Principled Optimization of Functional Programs

Automatic optimizers for computer programs work with a fixed list of rote transformations, while human programmers can go on to derive new optimizations from broad and intuitive principles if known transformations prove inadequate. This dissertation investigates the possibility that principled optimization can be automated, focusing on a single principle (the principle that programs should not do anything unnecessary) and a single program domain (the domain of purely functional, first-order programs). Three questions are explored: How can the principle be formalized? How can violations of the principle be detected? How can violations be repaired? The trace grammar is a new representation for first-order functional programs. It permits a simple formal statement of the optimizing principle. A trace grammar is a kind of graph grammar.

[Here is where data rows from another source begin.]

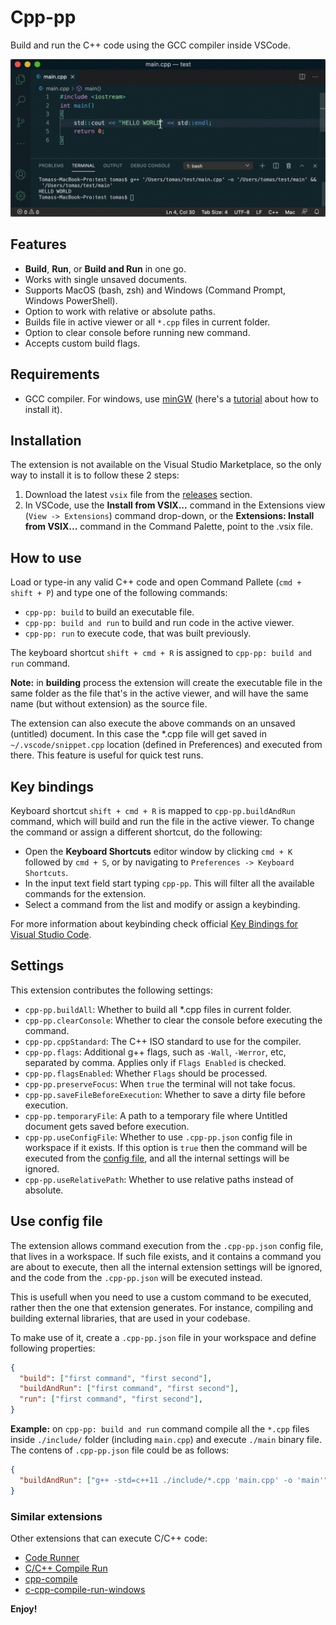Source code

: 
# Cpp-pp

Build and run the C++ code using the GCC compiler inside VSCode.

![cpp-pp](resources/cpp-pp.gif)

## Features

* **Build**, **Run**, or **Build and Run** in one go.
* Works with single unsaved documents.
* Supports MacOS (bash, zsh) and Windows (Command Prompt, Windows PowerShell).
* Option to work with relative or absolute paths.
* Builds file in active viewer or all `*.cpp` files in current folder.
* Option to clear console before running new command.
* Accepts custom build flags.

## Requirements

* GCC compiler. For windows, use [minGW](http://www.mingw.org/) (here's a [tutorial](https://www.youtube.com/watch?v=sXW2VLrQ3Bs) about how to install it).

## Installation

The extension is not available on the Visual Studio Marketplace, so the only way to install it is to follow these 2 steps:

1. Download the latest `vsix` file from the [releases](https://github.com/rendertom/cpp-pp/releases) section.
2. In VSCode, use the **Install from VSIX...** command in the Extensions view (`View -> Extensions`) command drop-down, or the **Extensions: Install from VSIX...** command in the Command Palette, point to the .vsix file.

## How to use

Load or type-in any valid C++ code and open Command Pallete (`cmd + shift + P`) and type one of the following commands:

* `cpp-pp: build` to build an executable file.
* `cpp-pp: build and run` to build and run code in the active viewer.
* `cpp-pp: run` to execute code, that was built previously.

The keyboard shortcut `shift + cmd + R` is assigned to `cpp-pp: build and run` command.

**Note:** in **building** process the extension will create the executable file in the same folder as the file that's in the active viewer, and will have the same name (but without extension) as the source file.

The extension can also execute the above commands on an unsaved (untitled) document. In this case the *.cpp file will get saved in `~/.vscode/snippet.cpp` location (defined in Preferences) and executed from there. This feature is useful for quick test runs.

## Key bindings

Keyboard shortcut `shift + cmd + R` is mapped to `cpp-pp.buildAndRun` command, which will build and run the file in the active viewer. To change the command or assign a different shortcut, do the following:

* Open the **Keyboard Shortcuts** editor window by clicking `cmd + K` followed by `cmd + S`, or by navigating to `Preferences -> Keyboard Shortcuts`.
* In the input text field start typing `cpp-pp`. This will filter all the available commands for the extension.
* Select a command from the list and modify or assign a keybinding.

For more information about keybinding check official [Key Bindings for Visual Studio Code](https://code.visualstudio.com/docs/getstarted/keybindings).

## Settings

This extension contributes the following settings:

* `cpp-pp.buildAll`: Whether to build all *.cpp files in current folder.
* `cpp-pp.clearConsole`: Whether to clear the console before executing the command.
* `cpp-pp.cppStandard`: The C++ ISO standard to use for the compiler.
* `cpp-pp.flags`: Additional g++ flags, such as `-Wall`, `-Werror`, etc, separated by comma. Applies only if `Flags Enabled` is checked.
* `cpp-pp.flagsEnabled`: Whether `Flags` should be processed.
* `cpp-pp.preserveFocus`: When `true` the terminal will not take focus.
* `cpp-pp.saveFileBeforeExecution`: Whether to save a dirty file before execution.
* `cpp-pp.temporaryFile`: A path to a temporary file where Untitled document gets saved before execution.
* `cpp-pp.useConfigFile`: Whether to use `.cpp-pp.json` config file in workspace if it exists. If this option is `true` then the command will be executed from the [config file](#use-config-file), and all the internal settings will be ignored.
* `cpp-pp.useRelativePath`: Whether to use relative paths instead of absolute.

## Use config file

The extension allows command execution from the `.cpp-pp.json` config file, that lives in a workspace. If such file exists, and it contains a command you are about to execute, then all the internal extension settings will be ignored, and the code from the `.cpp-pp.json` will be executed instead.

This is usefull when you need to use a custom command to be executed, rather then the one that extension generates. For instance, compiling and building external libraries, that are used in your codebase.

To make use of it, create a `.cpp-pp.json` file in your workspace and define following properties:

```json
{
  "build": ["first command", "first second"],
  "buildAndRun": ["first command", "first second"],
  "run": ["first command", "first second"],
}

```

**Example:** on `cpp-pp: build and run` command compile all the `*.cpp` files inside `./include/` folder (including `main.cpp`) and execute `./main` binary file. The contens of `.cpp-pp.json` file could be as follows:

```json
{
  "buildAndRun": ["g++ -std=c++11 ./include/*.cpp 'main.cpp' -o 'main'", "./main"]
}
```

### Similar extensions

Other extensions that can execute C/C++ code:

* [Code Runner](https://marketplace.visualstudio.com/items?itemName=formulahendry.code-runner)
* [C/C++ Compile Run](https://marketplace.visualstudio.com/items?itemName=danielpinto8zz6.c-cpp-compile-run)
* [cpp-compile](https://marketplace.visualstudio.com/items?itemName=tchojnacki.cpp-compile)
* [c-cpp-compile-run-windows](https://marketplace.visualstudio.com/items?itemName=BDZNH.c-cpp-compile-run-windows)

**Enjoy!**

An individual graph represents a path of execution through the program, without any loops or conditionals. The grammar for a program generates a language of graphs representing the possible paths of execution through that program. Trace grammars provide unique leverage for the twin problems of identifying and repairing violations of the principle. Detecting violations of the principle is a problem in semantic analysis. A new method of inference, the relational constraint method, helps make this tractable. The method treats a trace graph as a system of constraints on a lattice of binary relations, and uses those constraints to develop the strongest relation it can find for each pair of values in the graph. Repairing violations is not easy: given an example of an unnecessary computation performed by the program, one wants to modify the program so that it never makes that mistake. This grammar thinning problem for trace grammars corresponds to an interesting open problem on context-free grammars. An (approximate) solution to this CFG problem yields an optimization technique for trace grammars. An optimizer called Thinner is the proof-of-concept for these ideas. Using the techniques outlined above, Thinner rediscovers a variety of common compiler optimizations. It also finds other, more exotic transformations, including the well-known Fibonacci reformulation. Thinner demonstrates the potential of the principled approach as a high-powered optimizing tool.